K. R. Slavis, P. F. Dowkontt, J. W. Epstein, P. L. Hink (Washington University), J. L. Matteson, F. Duttweiler, G. L. Huszar, P. C. Leblanc, R. T. Skelton, E. A. Stephan (University of California-San Diego)

Cadmium Zinc Telluride (CZT) is a room temperature semiconductor detector well suited for high energy X-ray astronomy. We have developed a CZT detector with crossed strip readout, 500 micron resolution, and an advanced electrode design that greatly improves energy resolution. The latter varies from 3 keV to 6 keV FWHM over the range from 14-184 keV. We have conducted two balloon flights using this cross-strip detector and a standard planar detector sensitive in the energy range of 20-350 keV. These flights utilized a total of seven shielding schemes: 3 passive (7, 2, and 0 mm thick Pb/Sn/Cu), 2 active (NaI-CsI with 2 opening angles) and 2 hybrid passive-active.

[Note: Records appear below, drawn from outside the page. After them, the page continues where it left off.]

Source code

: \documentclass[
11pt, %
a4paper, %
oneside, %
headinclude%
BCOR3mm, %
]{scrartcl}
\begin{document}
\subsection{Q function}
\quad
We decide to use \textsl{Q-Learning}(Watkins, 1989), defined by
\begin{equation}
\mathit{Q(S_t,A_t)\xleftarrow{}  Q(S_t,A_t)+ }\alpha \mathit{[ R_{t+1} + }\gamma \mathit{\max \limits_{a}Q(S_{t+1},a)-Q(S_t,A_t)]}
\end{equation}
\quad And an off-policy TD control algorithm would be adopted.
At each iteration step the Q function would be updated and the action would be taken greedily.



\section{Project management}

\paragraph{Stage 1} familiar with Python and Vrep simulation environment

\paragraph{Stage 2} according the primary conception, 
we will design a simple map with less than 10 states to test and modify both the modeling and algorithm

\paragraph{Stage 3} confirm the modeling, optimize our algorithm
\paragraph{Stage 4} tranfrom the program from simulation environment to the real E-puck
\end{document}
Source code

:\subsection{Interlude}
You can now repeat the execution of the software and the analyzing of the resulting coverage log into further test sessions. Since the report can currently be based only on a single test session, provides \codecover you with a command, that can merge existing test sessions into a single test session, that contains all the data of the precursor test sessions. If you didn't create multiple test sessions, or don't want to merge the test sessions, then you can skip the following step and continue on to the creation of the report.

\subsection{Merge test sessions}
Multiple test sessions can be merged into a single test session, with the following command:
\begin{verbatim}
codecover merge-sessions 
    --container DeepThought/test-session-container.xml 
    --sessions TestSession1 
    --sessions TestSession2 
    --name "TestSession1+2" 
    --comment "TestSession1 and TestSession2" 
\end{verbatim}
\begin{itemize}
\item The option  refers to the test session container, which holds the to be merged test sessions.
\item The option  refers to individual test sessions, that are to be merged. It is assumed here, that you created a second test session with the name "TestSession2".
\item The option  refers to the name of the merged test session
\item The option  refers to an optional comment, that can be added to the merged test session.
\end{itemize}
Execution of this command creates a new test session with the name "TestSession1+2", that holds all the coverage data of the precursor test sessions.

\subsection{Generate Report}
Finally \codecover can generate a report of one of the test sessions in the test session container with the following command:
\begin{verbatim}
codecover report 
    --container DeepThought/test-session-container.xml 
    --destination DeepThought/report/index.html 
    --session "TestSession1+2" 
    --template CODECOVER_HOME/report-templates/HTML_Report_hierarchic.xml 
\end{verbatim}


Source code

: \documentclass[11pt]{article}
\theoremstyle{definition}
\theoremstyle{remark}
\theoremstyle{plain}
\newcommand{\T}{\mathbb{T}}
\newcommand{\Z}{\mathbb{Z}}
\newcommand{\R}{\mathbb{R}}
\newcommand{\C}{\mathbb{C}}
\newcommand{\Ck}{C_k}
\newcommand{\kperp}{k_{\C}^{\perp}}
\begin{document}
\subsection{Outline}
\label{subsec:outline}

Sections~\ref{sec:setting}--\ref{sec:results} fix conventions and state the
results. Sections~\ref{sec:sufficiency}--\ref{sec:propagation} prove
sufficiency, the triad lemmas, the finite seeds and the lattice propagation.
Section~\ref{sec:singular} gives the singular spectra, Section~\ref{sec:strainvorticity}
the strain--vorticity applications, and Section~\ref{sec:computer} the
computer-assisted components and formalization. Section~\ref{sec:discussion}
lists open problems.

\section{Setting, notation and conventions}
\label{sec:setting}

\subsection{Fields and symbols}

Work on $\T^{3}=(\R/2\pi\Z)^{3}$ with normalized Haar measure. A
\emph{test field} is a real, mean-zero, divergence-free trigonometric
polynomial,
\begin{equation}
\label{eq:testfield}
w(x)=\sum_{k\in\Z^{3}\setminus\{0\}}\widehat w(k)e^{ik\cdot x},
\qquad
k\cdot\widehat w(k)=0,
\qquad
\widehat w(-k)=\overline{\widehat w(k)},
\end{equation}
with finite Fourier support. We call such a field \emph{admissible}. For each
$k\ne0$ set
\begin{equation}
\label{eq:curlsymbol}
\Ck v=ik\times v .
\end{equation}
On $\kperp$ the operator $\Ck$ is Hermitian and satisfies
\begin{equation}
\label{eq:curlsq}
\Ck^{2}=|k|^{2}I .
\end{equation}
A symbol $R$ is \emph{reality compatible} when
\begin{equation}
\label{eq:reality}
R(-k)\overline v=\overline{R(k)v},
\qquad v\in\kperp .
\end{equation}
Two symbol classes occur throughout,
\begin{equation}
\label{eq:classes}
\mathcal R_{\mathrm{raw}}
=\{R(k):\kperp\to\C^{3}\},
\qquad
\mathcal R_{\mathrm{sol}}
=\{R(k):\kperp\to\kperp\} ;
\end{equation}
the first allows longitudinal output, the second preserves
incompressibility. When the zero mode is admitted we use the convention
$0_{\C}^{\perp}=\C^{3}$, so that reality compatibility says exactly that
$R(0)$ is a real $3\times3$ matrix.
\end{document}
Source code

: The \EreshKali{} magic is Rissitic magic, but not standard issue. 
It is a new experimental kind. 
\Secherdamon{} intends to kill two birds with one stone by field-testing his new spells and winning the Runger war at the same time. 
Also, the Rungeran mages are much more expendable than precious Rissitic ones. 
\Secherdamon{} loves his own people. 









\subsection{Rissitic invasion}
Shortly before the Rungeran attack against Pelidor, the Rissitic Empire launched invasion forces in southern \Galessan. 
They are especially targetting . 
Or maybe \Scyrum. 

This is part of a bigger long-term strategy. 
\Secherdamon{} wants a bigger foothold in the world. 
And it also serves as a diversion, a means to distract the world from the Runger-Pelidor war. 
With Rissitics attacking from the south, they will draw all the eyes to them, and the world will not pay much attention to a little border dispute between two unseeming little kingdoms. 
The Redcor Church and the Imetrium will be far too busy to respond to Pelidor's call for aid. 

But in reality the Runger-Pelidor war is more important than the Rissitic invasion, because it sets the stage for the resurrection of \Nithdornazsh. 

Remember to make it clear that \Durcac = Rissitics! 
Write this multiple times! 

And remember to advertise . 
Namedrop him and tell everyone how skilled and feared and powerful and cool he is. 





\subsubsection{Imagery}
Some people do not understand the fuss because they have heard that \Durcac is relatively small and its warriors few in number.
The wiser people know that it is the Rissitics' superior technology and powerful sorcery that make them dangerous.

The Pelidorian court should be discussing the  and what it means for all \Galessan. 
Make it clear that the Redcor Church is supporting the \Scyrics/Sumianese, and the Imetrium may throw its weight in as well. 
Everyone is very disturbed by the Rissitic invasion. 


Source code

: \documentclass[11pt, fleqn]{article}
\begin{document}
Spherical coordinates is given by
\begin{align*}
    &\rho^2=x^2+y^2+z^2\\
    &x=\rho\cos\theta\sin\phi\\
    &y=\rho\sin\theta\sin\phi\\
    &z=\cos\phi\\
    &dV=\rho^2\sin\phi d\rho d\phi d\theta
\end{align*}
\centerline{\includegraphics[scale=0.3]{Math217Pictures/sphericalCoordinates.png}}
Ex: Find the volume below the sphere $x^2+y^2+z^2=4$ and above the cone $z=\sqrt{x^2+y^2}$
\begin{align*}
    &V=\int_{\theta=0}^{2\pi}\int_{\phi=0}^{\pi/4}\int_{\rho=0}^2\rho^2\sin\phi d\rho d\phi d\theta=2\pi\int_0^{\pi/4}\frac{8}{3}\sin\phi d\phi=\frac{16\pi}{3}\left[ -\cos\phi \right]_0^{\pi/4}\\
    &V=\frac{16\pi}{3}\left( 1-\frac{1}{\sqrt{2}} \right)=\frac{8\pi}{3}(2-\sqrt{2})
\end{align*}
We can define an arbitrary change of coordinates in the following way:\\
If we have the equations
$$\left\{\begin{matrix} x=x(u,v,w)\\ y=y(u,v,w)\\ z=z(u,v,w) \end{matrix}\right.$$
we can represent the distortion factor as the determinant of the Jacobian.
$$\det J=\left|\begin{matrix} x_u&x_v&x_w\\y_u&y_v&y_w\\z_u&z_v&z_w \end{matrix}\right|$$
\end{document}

In the active shielding modes, the shield pulse heights were telemetered for each CZT event, allowing us to study the effect of shield energy-loss threshold on the background. The flights were launched from Fort Sumner, NM in October 1997 and May 1998, and had float altitudes of 109,000 and 105,000 feet respectively. Periodic energy calibrations showed the detector performance to be identical to that in the laboratory. The long duration of the May flight, 22 hours, enables us to study activation effects in the background. We present results on the effectiveness of each of the shielding schemes, activation effects and two new background reduction techniques for the strip detector. These reduction techniques employ the depth of interaction, as indicated by the ratio of cathode to anode pulse height, and multiple-site signatures to reject events that are unlikely to be X-rays incident on the detector's face. The depth of interaction technique reduces the background by a factor of 4 in the 20-40 keV energy range with passive shielding. Our preliminary results indicate a background level of 8.6x10-3 cts/cm2-s-keV using passive shielding and 6x10-4 cts/cm2-s-keV using active shielding in the 2040 keV range.